Asynchronix is a developer-friendly, highly optimized discrete-event simulation

framework written in Rust. It is meant to scale from small, simple simulations

to very large simulation benches with complex time-driven state machines.



[![Cargo](https://img.shields.io/crates/v/asynchronix.svg)](https://crates.io/crates/asynchronix)

[![Documentation](https://docs.rs/asynchronix/badge.svg)](https://docs.rs/asynchronix)

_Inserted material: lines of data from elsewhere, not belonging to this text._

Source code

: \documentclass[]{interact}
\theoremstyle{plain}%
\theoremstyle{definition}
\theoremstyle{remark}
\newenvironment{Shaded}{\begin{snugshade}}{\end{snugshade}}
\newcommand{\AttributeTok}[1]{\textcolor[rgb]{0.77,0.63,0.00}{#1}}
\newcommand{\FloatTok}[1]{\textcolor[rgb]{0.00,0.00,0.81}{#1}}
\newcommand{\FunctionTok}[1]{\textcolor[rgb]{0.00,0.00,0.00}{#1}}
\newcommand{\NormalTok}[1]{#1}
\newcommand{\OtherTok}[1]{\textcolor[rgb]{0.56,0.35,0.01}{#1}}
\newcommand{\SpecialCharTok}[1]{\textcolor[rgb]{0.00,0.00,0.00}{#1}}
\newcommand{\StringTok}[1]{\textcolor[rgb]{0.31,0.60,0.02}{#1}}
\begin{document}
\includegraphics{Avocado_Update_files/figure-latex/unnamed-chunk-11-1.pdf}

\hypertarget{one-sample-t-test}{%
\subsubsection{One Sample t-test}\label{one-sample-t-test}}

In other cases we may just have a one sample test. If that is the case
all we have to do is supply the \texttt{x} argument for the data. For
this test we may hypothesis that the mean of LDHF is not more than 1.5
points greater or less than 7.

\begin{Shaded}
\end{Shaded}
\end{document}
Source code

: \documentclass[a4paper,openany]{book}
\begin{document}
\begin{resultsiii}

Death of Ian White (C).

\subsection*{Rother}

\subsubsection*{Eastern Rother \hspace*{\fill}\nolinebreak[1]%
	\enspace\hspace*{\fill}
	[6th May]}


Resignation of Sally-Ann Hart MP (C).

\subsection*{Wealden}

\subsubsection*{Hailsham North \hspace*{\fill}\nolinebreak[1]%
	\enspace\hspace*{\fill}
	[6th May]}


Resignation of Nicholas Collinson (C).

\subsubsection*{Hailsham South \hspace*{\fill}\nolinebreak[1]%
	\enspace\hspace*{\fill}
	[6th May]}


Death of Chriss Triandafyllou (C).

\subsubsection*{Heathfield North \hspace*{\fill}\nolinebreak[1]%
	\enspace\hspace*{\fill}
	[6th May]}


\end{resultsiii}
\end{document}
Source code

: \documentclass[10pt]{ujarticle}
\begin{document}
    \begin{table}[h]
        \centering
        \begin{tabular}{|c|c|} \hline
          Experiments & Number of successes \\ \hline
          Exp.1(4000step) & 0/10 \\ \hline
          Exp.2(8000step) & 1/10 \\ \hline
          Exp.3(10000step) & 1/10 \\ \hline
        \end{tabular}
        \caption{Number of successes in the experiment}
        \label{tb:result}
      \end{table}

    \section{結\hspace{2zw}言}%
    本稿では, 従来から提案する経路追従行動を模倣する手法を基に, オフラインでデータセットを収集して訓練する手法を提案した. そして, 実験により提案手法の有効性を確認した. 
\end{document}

[![License](https://img.shields.io/badge/license-MIT%2FApache--2.0-blue.svg)](https://github.com/asynchronics/asynchronix#license)



## Overview



Asynchronix is a simulator that leverages asynchronous programming to

transparently and efficiently auto-parallelize simulations by means of a custom

multi-threaded executor.



It promotes a component-oriented architecture that is familiar to system

engineers and closely resembles [flow-based programming][FBP]: a model is

essentially an isolated entity with a fixed set of typed inputs and outputs,

communicating with other models through message passing via connections defined

during bench assembly.



Although the main impetus for its development was the need for simulators able

to handle large cyberphysical systems, Asynchronix is a general-purpose

discrete-event simulator expected to be suitable for a wide range of simulation

activities. It draws from experience on spacecraft real-time simulators but

differs from existing tools in the space industry in a number of respects,

including:



1) *performance*: by taking advantage of Rust's excellent support for

   multithreading and asynchronous programming, simulation models can run

   efficiently in parallel with all required synchronization being transparently

   handled by the simulator,

2) *developer-friendliness*: an ergonomic API and Rust's support for algebraic

   types make it ideal for the "cyber" part in cyberphysical, i.e. for modelling

   digital devices with even very complex state machines,

3) *open-source*: last but not least, Asynchronix is distributed under the very

   permissive MIT and Apache 2 licenses, with the explicit intent to foster an

   ecosystem where models can be easily exchanged without reliance on

   proprietary APIs.



[FBP]: https://en.wikipedia.org/wiki/Flow-based_programming



## Documentation



The [API] documentation is relatively exhaustive and includes a practical

overview which should provide all necessary information to get started.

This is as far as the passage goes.